Allianz Trade’s sustainability ambition: reducing emissions across Scopes 1, 2 and 3

May 13, 2026

Climate change clearly brings risks to business, but approaches around the world are increasingly divergent. In some countries and regions, ESG regulations and clean-energy policies are driving sustainability across industries, and global trade in sustainable goods and services is on the rise – clean energy technology markets are expected to reach $640 billion a year by 2030.  But the global regulatory landscape is uneven, which affects the emphasis many companies place on sustainability. While several remain committed to reaching Net Zero by 2050,  progress has been too slow, leaving us unlikely to meet the Paris Agreement’s goal of keeping the global average temperature increase to below 2°C above pre-industrial levels. 

As an insurer, Allianz Trade contributes to the economic development of the companies we work with, and therefore, to a share of their carbon emissions. We take our responsibility in decarbonizing global trade seriously – that’s why we have implemented a roadmap with clear actions covering both our commercial portfolio and our own operations. 

Sustainability Handbook

Allianz Trade releases its Sustainability Handbook to showcase roadmap, achievements and ambitions.

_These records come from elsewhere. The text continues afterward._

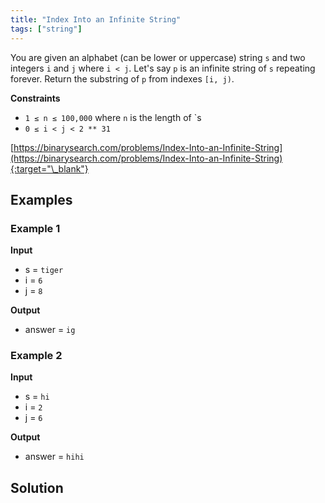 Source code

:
```yaml
---
title: "Index Into an Infinite String"
tags: ["string"]
---
```


You are given an alphabet (can be lower or uppercase) string `s` and two integers `i` and `j` where `i < j`. Let's say `p` is an infinite string of `s` repeating forever. Return the substring of `p` from indexes `[i, j)`.

**Constraints**

- `1 ≤ n ≤ 100,000` where `n` is the length of `s
- `0 ≤ i < j < 2 ** 31`

[https://binarysearch.com/problems/Index-Into-an-Infinite-String](https://binarysearch.com/problems/Index-Into-an-Infinite-String){:target="\_blank"}

## Examples

### Example 1

**Input**

- s = `tiger`
- i = `6`
- j = `8`

**Output**

- answer = `ig`

### Example 2

**Input**

- s = `hi`
- i = `2`
- j = `6`

**Output**

- answer = `hihi`

## Solution

<script src="https://gist.github.com/yaeba/16da7be5123724fcf6eccc25581cef5a.js?file=Index-Into-an-Infinite-String.cpp"></script>

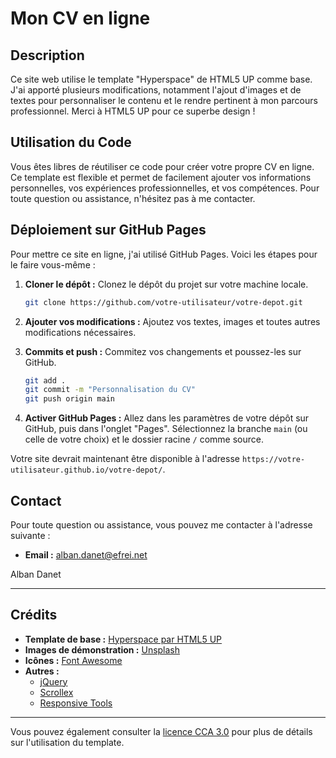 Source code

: # Mon CV en ligne

## Description

Ce site web utilise le template "Hyperspace" de HTML5 UP comme base. J'ai apporté plusieurs modifications, notamment l'ajout d'images et de textes pour personnaliser le contenu et le rendre pertinent à mon parcours professionnel. Merci à HTML5 UP pour ce superbe design !

## Utilisation du Code

Vous êtes libres de réutiliser ce code pour créer votre propre CV en ligne. Ce template est flexible et permet de facilement ajouter vos informations personnelles, vos expériences professionnelles, et vos compétences. Pour toute question ou assistance, n'hésitez pas à me contacter.

## Déploiement sur GitHub Pages

Pour mettre ce site en ligne, j'ai utilisé GitHub Pages. Voici les étapes pour le faire vous-même :

1. **Cloner le dépôt :** Clonez le dépôt du projet sur votre machine locale.
    ```bash
    git clone https://github.com/votre-utilisateur/votre-depot.git
    ```

2. **Ajouter vos modifications :** Ajoutez vos textes, images et toutes autres modifications nécessaires.

3. **Commits et push :** Commitez vos changements et poussez-les sur GitHub.
    ```bash
    git add .
    git commit -m "Personnalisation du CV"
    git push origin main
    ```

4. **Activer GitHub Pages :** Allez dans les paramètres de votre dépôt sur GitHub, puis dans l'onglet "Pages". Sélectionnez la branche `main` (ou celle de votre choix) et le dossier racine `/` comme source.

Votre site devrait maintenant être disponible à l'adresse `https://votre-utilisateur.github.io/votre-depot/`.

## Contact

Pour toute question ou assistance, vous pouvez me contacter à l'adresse suivante :
- **Email :** alban.danet@efrei.net

Alban Danet

---

## Crédits

- **Template de base :** [Hyperspace par HTML5 UP](https://html5up.net/hyperspace)
- **Images de démonstration :** [Unsplash](https://unsplash.com)
- **Icônes :** [Font Awesome](https://fontawesome.io)
- **Autres :**
  - [jQuery](https://jquery.com)
  - [Scrollex](https://github.com/ajlkn/jquery.scrollex)
  - [Responsive Tools](https://github.com/ajlkn/responsive-tools)

---

Vous pouvez également consulter la [licence CCA 3.0](https://html5up.net/license) pour plus de détails sur l'utilisation du template.
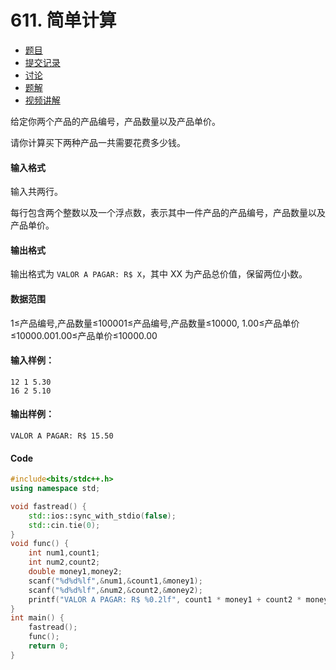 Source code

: # 611. 简单计算

- [  题目](https://www.acwing.com/problem/content/description/613/)
- [  提交记录](https://www.acwing.com/problem/content/submission/613/)
- [  讨论](https://www.acwing.com/problem/content/discussion/index/613/1/)
- [  题解](https://www.acwing.com/problem/content/solution/613/1/)
- [  视频讲解](https://www.acwing.com/problem/content/video/613/)



给定你两个产品的产品编号，产品数量以及产品单价。

请你计算买下两种产品一共需要花费多少钱。

#### 输入格式

输入共两行。

每行包含两个整数以及一个浮点数，表示其中一件产品的产品编号，产品数量以及产品单价。

#### 输出格式

输出格式为 `VALOR A PAGAR: R$ X`，其中 XX 为产品总价值，保留两位小数。

#### 数据范围

1≤产品编号,产品数量≤100001≤产品编号,产品数量≤10000,
1.00≤产品单价≤10000.001.00≤产品单价≤10000.00

#### 输入样例：

```
12 1 5.30
16 2 5.10
```

#### 输出样例：

```
VALOR A PAGAR: R$ 15.50
```

#### Code

```cpp
#include<bits/stdc++.h>
using namespace std;

void fastread() {
	std::ios::sync_with_stdio(false);
	std::cin.tie(0);
}
void func() {
	int num1,count1;
	int num2,count2;
	double money1,money2;
	scanf("%d%d%lf",&num1,&count1,&money1);
	scanf("%d%d%lf",&num2,&count2,&money2);
	printf("VALOR A PAGAR: R$ %0.2lf", count1 * money1 + count2 * money2);
}
int main() {
	fastread();
	func();
	return 0;
}
```

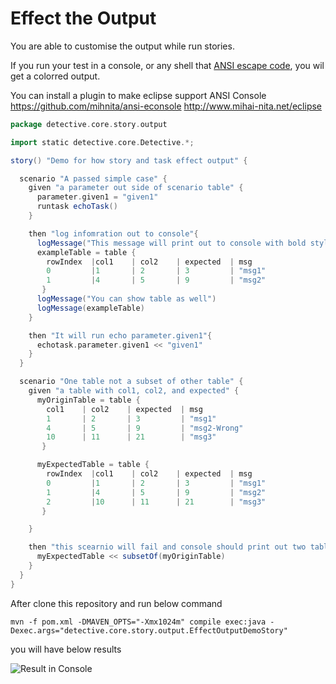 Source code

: # Effect the Output

You are able to customise the output while run stories.

If you run your test in a console, or any shell that [ANSI escape code](http://en.wikipedia.org/wiki/ANSI_escape_code), you wil get a colorred output.

You can install a plugin to make eclipse support ANSI Console
https://github.com/mihnita/ansi-econsole
http://www.mihai-nita.net/eclipse


```groovy
package detective.core.story.output

import static detective.core.Detective.*;

story() "Demo for how story and task effect output" {

  scenario "A passed simple case" {
    given "a parameter out side of scenario table" {
      parameter.given1 = "given1"
      runtask echoTask()
    }

    then "log infomration out to console"{
      logMessage("This message will print out to console with bold style")
      exampleTable = table {
        rowIndex  |col1    | col2    | expected  | msg
        0         |1       | 2       | 3         | "msg1"
        1         |4       | 5       | 9         | "msg2"
       }
      logMessage("You can show table as well")
      logMessage(exampleTable)
    }

    then "It will run echo parameter.given1"{
      echotask.parameter.given1 << "given1"
    }
  }

  scenario "One table not a subset of other table" {
    given "a table with col1, col2, and expected" {
      myOriginTable = table {
        col1    | col2    | expected  | msg
        1       | 2       | 3         | "msg1"
        4       | 5       | 9         | "msg2-Wrong"
        10      | 11      | 21        | "msg3"
       }

      myExpectedTable = table {
        rowIndex  |col1    | col2    | expected  | msg
        0         |1       | 2       | 3         | "msg1"
        1         |4       | 5       | 9         | "msg2"
        2         |10      | 11      | 21        | "msg3"
       }

    }

    then "this scearnio will fail and console should print out two tables"{
      myExpectedTable << subsetOf(myOriginTable)
    }
  }
}
```

After clone this repository and run below command
```
mvn -f pom.xml -DMAVEN_OPTS="-Xmx1024m" compile exec:java -Dexec.args="detective.core.story.output.EffectOutputDemoStory"
```

you will have below results

![Result in Console](/asserts/EffectOutput.png)

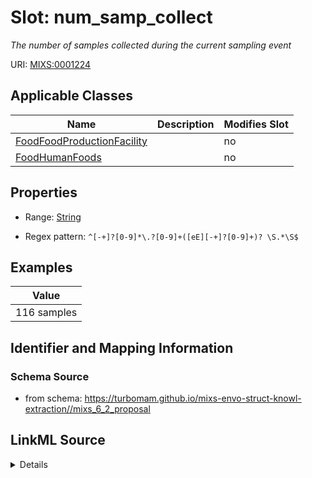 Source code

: # Slot: num_samp_collect


_The number of samples collected during the current sampling event_



URI: [MIXS:0001224](https://w3id.org/mixs/0001224)



<!-- no inheritance hierarchy -->




## Applicable Classes

| Name | Description | Modifies Slot |
| --- | --- | --- |
[FoodFoodProductionFacility](FoodFoodProductionFacility.md) |  |  no  |
[FoodHumanFoods](FoodHumanFoods.md) |  |  no  |







## Properties

* Range: [String](String.md)

* Regex pattern: `^[-+]?[0-9]*\.?[0-9]+([eE][-+]?[0-9]+)? \S.*\S$`






## Examples

| Value |
| --- |
| 116 samples |

## Identifier and Mapping Information







### Schema Source


* from schema: https://turbomam.github.io/mixs-envo-struct-knowl-extraction//mixs_6_2_proposal




## LinkML Source

<details>
```yaml
name: num_samp_collect
description: The number of samples collected during the current sampling event
title: number of samples collected
notes:
- number
- sample
examples:
- value: 116 samples
from_schema: https://turbomam.github.io/mixs-envo-struct-knowl-extraction//mixs_6_2_proposal
rank: 1000
slot_uri: MIXS:0001224
multivalued: false
alias: num_samp_collect
domain_of:
- FoodFoodProductionFacility
- FoodHumanFoods
range: string
required: false
recommended: false
pattern: ^[-+]?[0-9]*\.?[0-9]+([eE][-+]?[0-9]+)? \S.*\S$

```
</details> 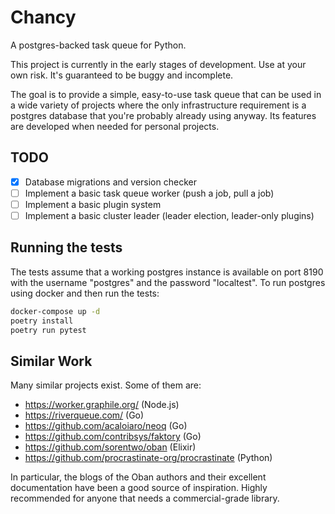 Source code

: # Chancy

A postgres-backed task queue for Python.

This project is currently in the early stages of development. Use at your own
risk. It's guaranteed to be buggy and incomplete.

The goal is to provide a simple, easy-to-use task queue that can be used in a
wide variety of projects where the only infrastructure requirement is a postgres
database that you're probably already using anyway. Its features are developed
when needed for personal projects.

## TODO

- [x] Database migrations and version checker
- [ ] Implement a basic task queue worker (push a job, pull a job)
- [ ] Implement a basic plugin system
- [ ] Implement a basic cluster leader (leader election, leader-only plugins)

## Running the tests

The tests assume that a working postgres instance is available on port
8190 with the username "postgres" and the password "localtest". To run postgres
using docker and then run the tests:

```bash
docker-compose up -d
poetry install
poetry run pytest
```

## Similar Work

Many similar projects exist. Some of them are:

- https://worker.graphile.org/ (Node.js)
- https://riverqueue.com/ (Go)
- https://github.com/acaloiaro/neoq (Go)
- https://github.com/contribsys/faktory (Go)
- https://github.com/sorentwo/oban (Elixir)
- https://github.com/procrastinate-org/procrastinate (Python)

In particular, the blogs of the Oban authors and their excellent documentation
have been a good source of inspiration. Highly recommended for anyone that
needs a commercial-grade library. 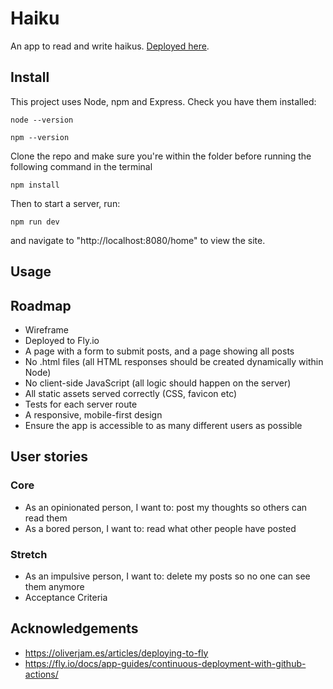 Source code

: # Haiku

An app to read and write haikus. [Deployed here](https://haiku-blog.fly.dev/home).

## Install

This project uses Node, npm and Express. Check you have them installed:

```
node --version
```
```
npm --version
```
Clone the repo and make sure you're within the folder before running the following command in the terminal
```
npm install
```
Then to start a server, run:
```
npm run dev
```
and navigate to "http://localhost:8080/home" to view the site.

## Usage



## Roadmap

- Wireframe
- Deployed to Fly.io
- A page with a form to submit posts, and a page showing all posts
- No .html files (all HTML responses should be created dynamically within Node)
- No client-side JavaScript (all logic should happen on the server)
- All static assets served correctly (CSS, favicon etc)
- Tests for each server route
- A responsive, mobile-first design
- Ensure the app is accessible to as many different users as possible

## User stories

### Core 
- As an opinionated person, I want to: post my thoughts so others can read them
- As a bored person, I want to: read what other people have posted
### Stretch 
- As an impulsive person, I want to: delete my posts so no one can see them anymore
- Acceptance Criteria

## Acknowledgements
- https://oliverjam.es/articles/deploying-to-fly
- https://fly.io/docs/app-guides/continuous-deployment-with-github-actions/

Our decarbonization strategy

Our strategy aims at being progressively aligned with the Net Zero target set by the Allianz Group. To meet these targets, we’re reducing our greenhouse gas (GHG) emissions across Scopes 1, 2 and 3 by implementing action plans tailored to the different types of emissions.

Our emissions fall under Scopes 1, 2 and 3 as follows:

  • Scope 1 emissions are generated from the use of assets we own, such as company vehicles
  • Scope 2 covers emissions from electricity consumption in our offices, such as heating, lighting or cloud storage
  • Scope 3 emissions result from the use of assets and services we don’t own, such as non company vehicles used for business travel or commuting, cloud and IT services, office supplies and equipment we purchase, and our financial products once sold to clients

To illustrate the difference between Scopes 1 and 3 when it comes to our operations, take our emissions related to business travel: if an employee rents a car to see a client, the emissions generated to go to this meeting are counted as Scope 3. However, if the car is part of Allianz Trade’s own fleet of vehicles, the emissions fall under Scope 1. Emissions related to air travel also fall under Scope 3, as Allianz Trade doesn’t own any airplanes. Our near-term target for all our operational emissions is a 65% reduction by 2030.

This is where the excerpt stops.